The only way you could even begin to make this comparison would be if you believed there was some monolithic entity called “MFA,” which somehow regulated the activities and cultures of nearly 900 programs occurring across thousands of miles of American terrain. Likewise, making a list of a bunch of facile binaries (or would-be binaries—what the fuck does “the Association of Writers and Writing Programs conference vs. the Frankfurt Book Fair” even mean?) doesn’t really cut it.

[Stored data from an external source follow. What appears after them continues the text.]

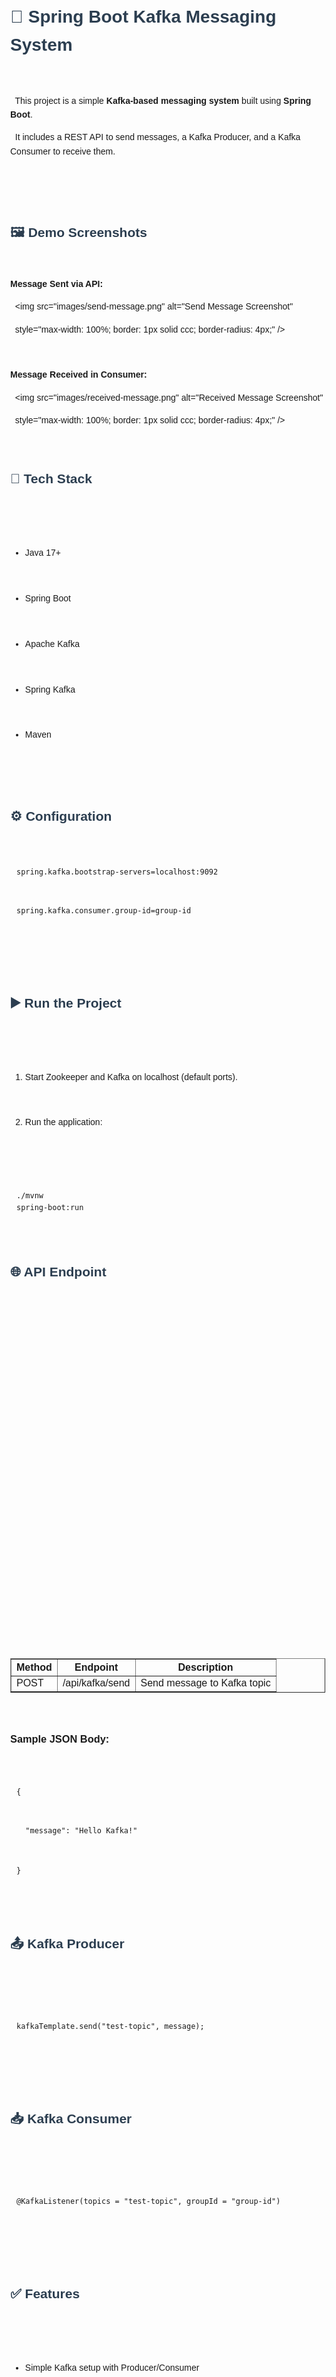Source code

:  <!DOCTYPE html>

 <html lang="en">

 <head>

 &nbsp; <meta charset="UTF-8">

 &nbsp; <title>Spring Boot Kafka Messaging System</title>

 </head>

 <body style="font-family: Arial, sans-serif; line-height: 1.6; margin: 40px;">



 <h1 style="color: 2c3e50;">📨 Spring Boot Kafka Messaging System</h1>

 

 &nbsp; <p>

 &nbsp;   This project is a simple <strong>Kafka-based messaging system</strong> built using <strong>Spring Boot</strong>.

 &nbsp;   It includes a REST API to send messages, a Kafka Producer, and a Kafka Consumer to receive them.

 &nbsp; </p>

 

 &nbsp; <h2 style="color: 2c3e50;">🖼️ Demo Screenshots</h2>

 

 &nbsp; <p><strong>Message Sent via API:</strong></p>

 &nbsp; <img src="images/send-message.png" alt="Send Message Screenshot"

 &nbsp;      style="max-width: 100%; border: 1px solid ccc; border-radius: 4px;" />

 

 &nbsp; <p><strong>Message Received in Consumer:</strong></p>

 &nbsp; <img src="images/received-message.png" alt="Received Message Screenshot"

 &nbsp;      style="max-width: 100%; border: 1px solid ccc; border-radius: 4px;" />

 

 &nbsp; <h2 style="color: 2c3e50;">🧱 Tech Stack</h2>

 &nbsp; <ul>

 &nbsp;   <li>Java 17+</li>

 &nbsp;   <li>Spring Boot</li>

 &nbsp;   <li>Apache Kafka</li>

 &nbsp;   <li>Spring Kafka</li>

 &nbsp;   <li>Maven</li>

 &nbsp; </ul>

 

 &nbsp; <h2 style="color: 2c3e50;">⚙️ Configuration</h2>

 &nbsp; <pre style="background: f4f4f4; padding: 10px; border-radius: 5px;"><code>spring.kafka.bootstrap-servers=localhost:9092

 spring.kafka.consumer.group-id=group-id

 </code></pre>

 

 &nbsp; <h2 style="color: 2c3e50;">▶️ Run the Project</h2>

 &nbsp; <ol>

 &nbsp;   <li>Start Zookeeper and Kafka on localhost (default ports).</li>

 &nbsp;   <li>Run the application:</li>

 &nbsp; </ol>

 &nbsp; <pre style="background: f4f4f4; padding: 10px; border-radius: 5px;"><code>./mvnw spring-boot:run</code></pre>

 

 &nbsp; <h2 style="color: 2c3e50;">🌐 API Endpoint</h2>

 &nbsp; <table border="1" cellpadding="8">

 &nbsp;   <thead>

 &nbsp;     <tr>

 &nbsp;       <th>Method</th>

 &nbsp;       <th>Endpoint</th>

 &nbsp;       <th>Description</th>

 &nbsp;     </tr>

 &nbsp;   </thead>

 &nbsp;   <tbody>

 &nbsp;     <tr>

 &nbsp;       <td>POST</td>

 &nbsp;       <td>/api/kafka/send</td>

 &nbsp;       <td>Send message to Kafka topic</td>

 &nbsp;     </tr>

 &nbsp;   </tbody>

 &nbsp; </table>

 

 &nbsp; <h3>Sample JSON Body:</h3>

 &nbsp; <pre style="background: f4f4f4; padding: 10px; border-radius: 5px;"><code>{

 &nbsp; "message": "Hello Kafka!"

 }</code></pre>

 

 &nbsp; <h2 style="color: 2c3e50;">📤 Kafka Producer</h2>

 &nbsp; <pre style="background: f4f4f4; padding: 10px; border-radius: 5px;"><code>

 kafkaTemplate.send("test-topic", message);

 </code></pre>

 

 &nbsp; <h2 style="color: 2c3e50;">📥 Kafka Consumer</h2>

 &nbsp; <pre style="background: f4f4f4; padding: 10px; border-radius: 5px;"><code>

 @KafkaListener(topics = "test-topic", groupId = "group-id")

 </code></pre>

 

 &nbsp; <h2 style="color: 2c3e50;">✅ Features</h2>

 &nbsp; <ul>

 &nbsp;   <li>Simple Kafka setup with Producer/Consumer</li>

 &nbsp;   <li>REST API integration</li>

 &nbsp;   <li>Extensible for real-time systems</li>

 &nbsp; </ul>

 

 &nbsp; <h2 style="color: 2c3e50;">📜 License</h2>

 &nbsp; <p>MIT License</p>

 

 </body>

 </html>



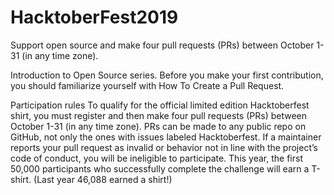 # HacktoberFest2019
Support open source and make four pull requests (PRs) between October 1-31 (in any time zone).

Introduction to Open Source series.
Before you make your first contribution, you should familiarize yourself with How To Create a Pull Request.

Participation rules
To qualify for the official limited edition Hacktoberfest shirt, you must register and then make four pull requests (PRs) between October 1-31 (in any time zone). PRs can be made to any public repo on GitHub, not only the ones with issues labeled Hacktoberfest. If a maintainer reports your pull request as invalid or behavior not in line with the project’s code of conduct, you will be ineligible to participate. This year, the first 50,000 participants who successfully complete the challenge will earn a T-shirt. (Last year 46,088 earned a shirt!)
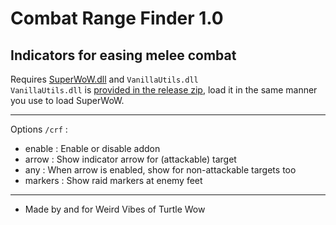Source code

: # Combat Range Finder 1.0
Indicators for easing melee combat
---
Requires [SuperWoW.dll](https://github.com/balakethelock/SuperWoW) and `VanillaUtils.dll`  
`VanillaUtils.dll` is [provided in the release zip](https://github.com/MarcelineVQ/CombatRangeFinder/releases), load it in the same manner you use to load SuperWoW.
___
Options `/crf` :
* enable : Enable or disable addon
* arrow : Show indicator arrow for (attackable) target
* any : When arrow is enabled, show for non-attackable targets too
* markers : Show raid markers at enemy feet

___
* Made by and for Weird Vibes of Turtle Wow  
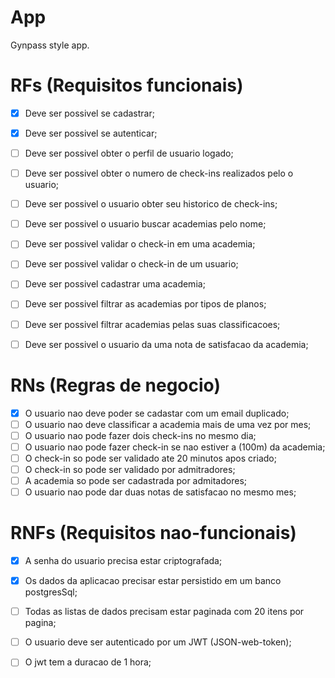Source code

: # App

Gynpass style app.

# RFs (Requisitos funcionais)

- [x] Deve ser possivel se cadastrar;
- [x] Deve ser possivel se autenticar;
- [ ] Deve ser possivel obter o perfil de usuario logado;
- [ ] Deve ser possivel obter o numero de check-ins realizados pelo o usuario;
- [ ] Deve ser possivel o usuario obter seu historico de check-ins;
- [ ] Deve ser possivel o usuario buscar academias pelo nome;
- [ ] Deve ser possivel validar o check-in em uma academia;
- [ ] Deve ser possivel validar o check-in de um usuario;
- [ ] Deve ser possivel cadastrar uma academia;
- [ ] Deve ser possivel filtrar as academias por tipos de planos;
- [ ] Deve ser possivel filtrar academias pelas suas classificacoes;
- [ ] Deve ser possivel o usuario da uma nota de satisfacao da academia;


# RNs (Regras de negocio)

- [x] O usuario nao deve poder se cadastar com um email duplicado;
- [ ] O usuario nao deve classificar a academia mais de uma vez por mes;
- [ ] O usuario nao pode fazer dois check-ins no mesmo dia;
- [ ] O usuario nao pode fazer check-in se nao estiver a (100m) da academia;
- [ ] O check-in so pode ser validado ate 20 minutos apos criado;
- [ ] O check-in so pode ser validado por admitradores;
- [ ] A academia so pode ser cadastrada por  admitadores;
- [ ] O usuario nao pode dar duas notas de satisfacao no mesmo mes;

# RNFs (Requisitos nao-funcionais)

- [x] A senha do usuario precisa estar criptografada;
- [x] Os dados da aplicacao precisar estar persistido em um banco postgresSql;
- [ ] Todas as listas de dados precisam estar paginada com 20 itens por pagina;
- [ ] O usuario deve ser autenticado por um JWT (JSON-web-token);
- [ ] O jwt tem a duracao de 1 hora;

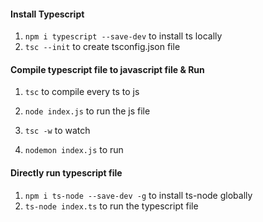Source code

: #### Install Typescript

1. `npm i typescript --save-dev` to install ts locally
2. `tsc --init` to create tsconfig.json file


#### Compile typescript file to javascript file & Run

1. `tsc` to compile every ts to js
2. `node index.js` to run the js file

3. `tsc -w` to watch
4. `nodemon index.js` to run


#### Directly run typescript file

1. `npm i ts-node --save-dev -g` to install ts-node globally
2. `ts-node index.ts` to run the typescript file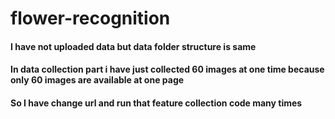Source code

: # flower-recognition
#### I have not uploaded data but data folder structure is same
#### In data collection part i have just collected 60 images at one time because only 60 images are available at one page 
#### So I have change url and run that feature collection code many times

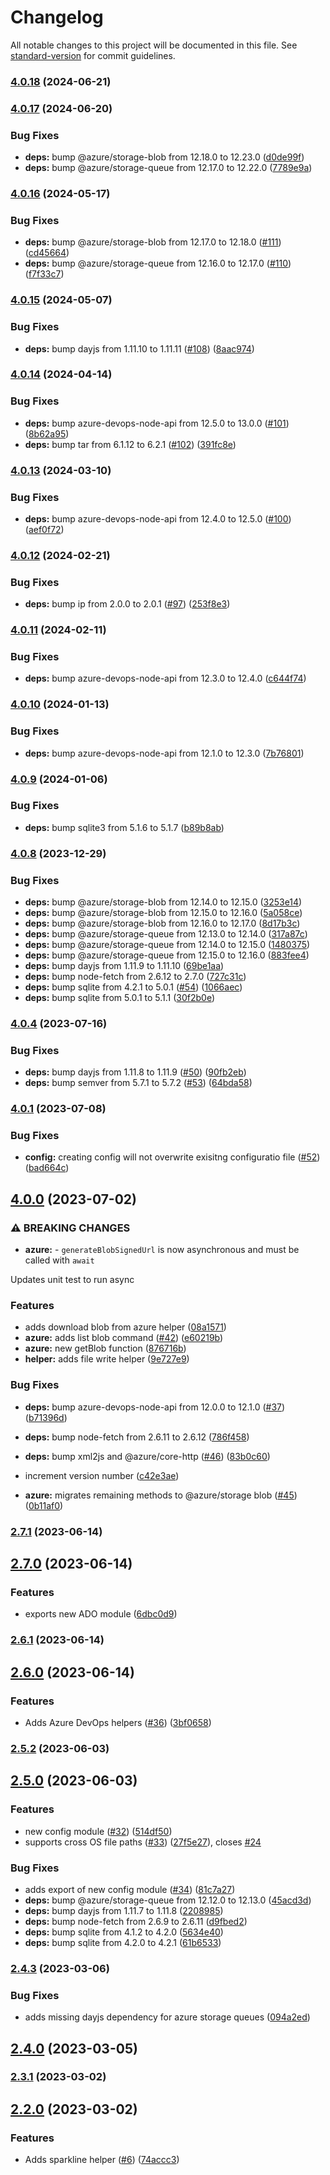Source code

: # Changelog

All notable changes to this project will be documented in this file. See [standard-version](https://github.com/conventional-changelog/standard-version) for commit guidelines.

### [4.0.18](https://github.com/beauraines/node-helpers/compare/v4.0.17...v4.0.18) (2024-06-21)

### [4.0.17](https://github.com/beauraines/node-helpers/compare/v4.0.16...v4.0.17) (2024-06-20)


### Bug Fixes

* **deps:** bump @azure/storage-blob from 12.18.0 to 12.23.0 ([d0de99f](https://github.com/beauraines/node-helpers/commit/d0de99fcebb81b7dc91e7b8113804596b7377d79))
* **deps:** bump @azure/storage-queue from 12.17.0 to 12.22.0 ([7789e9a](https://github.com/beauraines/node-helpers/commit/7789e9abfe988c097d2f6161afff5df94dc9590d))

### [4.0.16](https://github.com/beauraines/node-helpers/compare/v4.0.15...v4.0.16) (2024-05-17)


### Bug Fixes

* **deps:** bump @azure/storage-blob from 12.17.0 to 12.18.0 ([#111](https://github.com/beauraines/node-helpers/issues/111)) ([cd45664](https://github.com/beauraines/node-helpers/commit/cd45664849958b5b99d5ae5cb6bfaa7331d4c1a0))
* **deps:** bump @azure/storage-queue from 12.16.0 to 12.17.0 ([#110](https://github.com/beauraines/node-helpers/issues/110)) ([f7f33c7](https://github.com/beauraines/node-helpers/commit/f7f33c7f8e8bc745b3b0d302c25360a3f0af8d01))

### [4.0.15](https://github.com/beauraines/node-helpers/compare/v4.0.14...v4.0.15) (2024-05-07)


### Bug Fixes

* **deps:** bump dayjs from 1.11.10 to 1.11.11 ([#108](https://github.com/beauraines/node-helpers/issues/108)) ([8aac974](https://github.com/beauraines/node-helpers/commit/8aac9743872fb004737a2056fdb17660646819f3))

### [4.0.14](https://github.com/beauraines/node-helpers/compare/v4.0.13...v4.0.14) (2024-04-14)


### Bug Fixes

* **deps:** bump azure-devops-node-api from 12.5.0 to 13.0.0 ([#101](https://github.com/beauraines/node-helpers/issues/101)) ([8b62a95](https://github.com/beauraines/node-helpers/commit/8b62a95f2931ebd82335a229ba749b166b8780ae))
* **deps:** bump tar from 6.1.12 to 6.2.1 ([#102](https://github.com/beauraines/node-helpers/issues/102)) ([391fc8e](https://github.com/beauraines/node-helpers/commit/391fc8ecff021112e246ca1d8b82eb639844a0d4))

### [4.0.13](https://github.com/beauraines/node-helpers/compare/v4.0.12...v4.0.13) (2024-03-10)


### Bug Fixes

* **deps:** bump azure-devops-node-api from 12.4.0 to 12.5.0 ([#100](https://github.com/beauraines/node-helpers/issues/100)) ([aef0f72](https://github.com/beauraines/node-helpers/commit/aef0f72c64d2d5c8ae7ad63ac4a326a6f1c6c34e))

### [4.0.12](https://github.com/beauraines/node-helpers/compare/v4.0.11...v4.0.12) (2024-02-21)


### Bug Fixes

* **deps:** bump ip from 2.0.0 to 2.0.1 ([#97](https://github.com/beauraines/node-helpers/issues/97)) ([253f8e3](https://github.com/beauraines/node-helpers/commit/253f8e37356790f500af623cc320829a4bf043a9))

### [4.0.11](https://github.com/beauraines/node-helpers/compare/v4.0.10...v4.0.11) (2024-02-11)


### Bug Fixes

* **deps:** bump azure-devops-node-api from 12.3.0 to 12.4.0 ([c644f74](https://github.com/beauraines/node-helpers/commit/c644f7476d4d6a00057a3988e87cfa176e09fdd7))

### [4.0.10](https://github.com/beauraines/node-helpers/compare/v4.0.9...v4.0.10) (2024-01-13)


### Bug Fixes

* **deps:** bump azure-devops-node-api from 12.1.0 to 12.3.0 ([7b76801](https://github.com/beauraines/node-helpers/commit/7b76801c103e5bf6622bc2f702fd62f4d61fc70e))

### [4.0.9](https://github.com/beauraines/node-helpers/compare/v4.0.8...v4.0.9) (2024-01-06)


### Bug Fixes

* **deps:** bump sqlite3 from 5.1.6 to 5.1.7 ([b89b8ab](https://github.com/beauraines/node-helpers/commit/b89b8ab442b76c5f2df558c7d5b696b1db12cd62))

### [4.0.8](https://github.com/beauraines/node-helpers/compare/v4.0.4...v4.0.8) (2023-12-29)


### Bug Fixes

* **deps:** bump @azure/storage-blob from 12.14.0 to 12.15.0 ([3253e14](https://github.com/beauraines/node-helpers/commit/3253e14673cf645abcb0c964576bd7046b97fd29))
* **deps:** bump @azure/storage-blob from 12.15.0 to 12.16.0 ([5a058ce](https://github.com/beauraines/node-helpers/commit/5a058ce3baffd1bd79fe434ebd082ccba7fed667))
* **deps:** bump @azure/storage-blob from 12.16.0 to 12.17.0 ([8d17b3c](https://github.com/beauraines/node-helpers/commit/8d17b3ce1ef1e19f3ba804c6a391c279dcd13b86))
* **deps:** bump @azure/storage-queue from 12.13.0 to 12.14.0 ([317a87c](https://github.com/beauraines/node-helpers/commit/317a87c2fed24f3180b080a3fe0f1986fc886c64))
* **deps:** bump @azure/storage-queue from 12.14.0 to 12.15.0 ([1480375](https://github.com/beauraines/node-helpers/commit/14803753cee6c9b21eb4912d9ea08f772fcbee68))
* **deps:** bump @azure/storage-queue from 12.15.0 to 12.16.0 ([883fee4](https://github.com/beauraines/node-helpers/commit/883fee4bc959e1e02ea14e44a43d1cfaa2b40bea))
* **deps:** bump dayjs from 1.11.9 to 1.11.10 ([69be1aa](https://github.com/beauraines/node-helpers/commit/69be1aace097f6d6e244874315e65d2429353ee1))
* **deps:** bump node-fetch from 2.6.12 to 2.7.0 ([727c31c](https://github.com/beauraines/node-helpers/commit/727c31c4d789797f37b07af98b5aa00f77fe10f4))
* **deps:** bump sqlite from 4.2.1 to 5.0.1 ([#54](https://github.com/beauraines/node-helpers/issues/54)) ([1066aec](https://github.com/beauraines/node-helpers/commit/1066aec108fe771c268e76975fb0151bf5f1ef40))
* **deps:** bump sqlite from 5.0.1 to 5.1.1 ([30f2b0e](https://github.com/beauraines/node-helpers/commit/30f2b0ef9687d20ef2a58778a43ba43251901a91))

### [4.0.4](https://github.com/beauraines/node-helpers/compare/v4.0.1...v4.0.4) (2023-07-16)


### Bug Fixes

* **deps:** bump dayjs from 1.11.8 to 1.11.9 ([#50](https://github.com/beauraines/node-helpers/issues/50)) ([90fb2eb](https://github.com/beauraines/node-helpers/commit/90fb2ebf926cd81eef91ce0d50056bf69b085698))
* **deps:** bump semver from 5.7.1 to 5.7.2 ([#53](https://github.com/beauraines/node-helpers/issues/53)) ([64bda58](https://github.com/beauraines/node-helpers/commit/64bda585aa5e39b1d61c6a3cc6f749bb41575c02))

### [4.0.1](https://github.com/beauraines/node-helpers/compare/v4.0.0...v4.0.1) (2023-07-08)


### Bug Fixes

* **config:** creating config will not overwrite exisitng configuratio file ([#52](https://github.com/beauraines/node-helpers/issues/52)) ([bad664c](https://github.com/beauraines/node-helpers/commit/bad664c6bf59c5de7404f5b9113951c2fc107c99))

## [4.0.0](https://github.com/beauraines/node-helpers/compare/v2.7.1...v4.0.0) (2023-07-02)


### ⚠ BREAKING CHANGES

* **azure:** - `generateBlobSignedUrl` is now asynchronous and must be called with `await`

Updates unit test to run async

### Features

* adds download blob from azure helper ([08a1571](https://github.com/beauraines/node-helpers/commit/08a1571ab18b9eeeb1273e05b5abed95a7300457))
* **azure:** adds list blob command ([#42](https://github.com/beauraines/node-helpers/issues/42)) ([e60219b](https://github.com/beauraines/node-helpers/commit/e60219bf75acea70defde417a07219a1508b7c61))
* **azure:** new getBlob function ([876716b](https://github.com/beauraines/node-helpers/commit/876716b8256b090a2eadf45c1d03b097362b2eb2))
* **helper:** adds file write helper ([9e727e9](https://github.com/beauraines/node-helpers/commit/9e727e9ffe51525d2a73fa66ea933c1804304729))


### Bug Fixes

* **deps:** bump azure-devops-node-api from 12.0.0 to 12.1.0 ([#37](https://github.com/beauraines/node-helpers/issues/37)) ([b71396d](https://github.com/beauraines/node-helpers/commit/b71396d28d089a1f8919ad53363a4759f61b1e52))
* **deps:** bump node-fetch from 2.6.11 to 2.6.12 ([786f458](https://github.com/beauraines/node-helpers/commit/786f458fbf0c03fd9462ab67db558c5646afb62e))
* **deps:** bump xml2js and @azure/core-http ([#46](https://github.com/beauraines/node-helpers/issues/46)) ([83b0c60](https://github.com/beauraines/node-helpers/commit/83b0c6077e70120a7e24519f7a03740578236969))
* increment version number ([c42e3ae](https://github.com/beauraines/node-helpers/commit/c42e3aebf1373b8820b18ced1b88617bbfe69da6))


* **azure:** migrates remaining methods to @azure/storage blob ([#45](https://github.com/beauraines/node-helpers/issues/45)) ([0b11af0](https://github.com/beauraines/node-helpers/commit/0b11af00b2fb11b3e99a6190fd7848cd7563901c))

### [2.7.1](https://github.com/beauraines/node-helpers/compare/v2.7.0...v2.7.1) (2023-06-14)

## [2.7.0](https://github.com/beauraines/node-helpers/compare/v2.6.1...v2.7.0) (2023-06-14)


### Features

* exports new ADO module ([6dbc0d9](https://github.com/beauraines/node-helpers/commit/6dbc0d966ed4daefaaa8c3ed8e0cdf9368a78d87))

### [2.6.1](https://github.com/beauraines/node-helpers/compare/v2.6.0...v2.6.1) (2023-06-14)

## [2.6.0](https://github.com/beauraines/node-helpers/compare/v2.5.2...v2.6.0) (2023-06-14)


### Features

* Adds Azure DevOps helpers ([#36](https://github.com/beauraines/node-helpers/issues/36)) ([3bf0658](https://github.com/beauraines/node-helpers/commit/3bf065851e2ebbeb17de4d010a8e5e25323f8ecf))

### [2.5.2](https://github.com/beauraines/node-helpers/compare/v2.5.0...v2.5.2) (2023-06-03)

## [2.5.0](https://github.com/beauraines/node-helpers/compare/v2.4.3...v2.5.0) (2023-06-03)


### Features

* new config module ([#32](https://github.com/beauraines/node-helpers/issues/32)) ([514df50](https://github.com/beauraines/node-helpers/commit/514df509ca33527a8b18e5efe43d1b772963e879))
* supports cross OS file paths ([#33](https://github.com/beauraines/node-helpers/issues/33)) ([27f5e27](https://github.com/beauraines/node-helpers/commit/27f5e27d02408bff07220c3e82bd90186023b324)), closes [#24](https://github.com/beauraines/node-helpers/issues/24)


### Bug Fixes

* adds export of new config module ([#34](https://github.com/beauraines/node-helpers/issues/34)) ([81c7a27](https://github.com/beauraines/node-helpers/commit/81c7a27696da3d9a0b6fb3a215418185c9b1d153))
* **deps:** bump @azure/storage-queue from 12.12.0 to 12.13.0 ([45acd3d](https://github.com/beauraines/node-helpers/commit/45acd3d808ab064c1dbc4b492a013c7b60ebf5b2))
* **deps:** bump dayjs from 1.11.7 to 1.11.8 ([2208985](https://github.com/beauraines/node-helpers/commit/22089855cd90758273bac28fa1d8669d21f661b5))
* **deps:** bump node-fetch from 2.6.9 to 2.6.11 ([d9fbed2](https://github.com/beauraines/node-helpers/commit/d9fbed2e6ade418caada9cc68f6ac05ba4d3159d))
* **deps:** bump sqlite from 4.1.2 to 4.2.0 ([5634e40](https://github.com/beauraines/node-helpers/commit/5634e400a0dea024a40a890da639a167df01cf25))
* **deps:** bump sqlite from 4.2.0 to 4.2.1 ([61b6533](https://github.com/beauraines/node-helpers/commit/61b6533d95c456114de9d8ca01dd30be204af2f9))

### [2.4.3](https://github.com/beauraines/node-helpers/compare/v2.4.0...v2.4.3) (2023-03-06)


### Bug Fixes

* adds missing dayjs dependency for azure storage queues ([094a2ed](https://github.com/beauraines/node-helpers/commit/094a2ed5d7c12f365c8712f13731b905d530e914))

## [2.4.0](https://github.com/beauraines/node-helpers/compare/v2.3.1...v2.4.0) (2023-03-05)

### [2.3.1](https://github.com/beauraines/node-helpers/compare/v2.2.0...v2.3.1) (2023-03-02)

## [2.2.0](https://github.com/beauraines/node-helpers/compare/v1.1.0...v2.2.0) (2023-03-02)


### Features

* Adds sparkline helper ([#6](https://github.com/beauraines/node-helpers/issues/6)) ([74accc3](https://github.com/beauraines/node-helpers/commit/74accc3ef2731809987210f39e45d1fd1c71e6ba))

Everyone knows this. But what’s remarked rarely if at all is the way that this balance has created, in effect, two literary cultures (or, more precisely, two literary fiction cultures) in the United States: one condensed in New York, the other spread across the diffuse network of provincial college towns that spans from Irvine, Calif., to Austin, Texas, to Ann Arbor, Mich., to Tallahassee, Fla. (with a kind of wormhole at the center, in Iowa City, into which one can step and reappear at the New Yorker offices on 42nd Street). The superficial differences between these two cultures can be summed up charticle-style: short stories vs. novels; Amy Hempel vs. Jonathan Franzen; library copies vs. galley copies; Poets & Writers vs. the New York Observer; Wonder Boys vs. The Devil Wears Prada; the Association of Writers and Writing Programs conference vs. the Frankfurt Book Fair; departmental parties vs. publishing parties; literary readings vs. publishing parties; staying home vs. publishing parties. But the differences also run deep. Each culture has its own canonical works and heroic figures; each has its own logic of social and professional advancement. Each affords its members certain aesthetic and personal freedoms while restricting others; each exerts its own subtle but powerful pressures on the work being produced.
Yes, I get that certain attributes are typically tied to the MFA culture, just as certain qualities are typically tied to the NYC scene. But it just doesn’t work to make such broad generalizaton about MFA programs, and it probably doesn’t even work to generalize in this way about the NYC literary world. The proof is in these bizarre binaries int he above quote . . . And anyway, Chad Harbach is the consummate product of both the MFA and the NYC. So are they really that vastly different?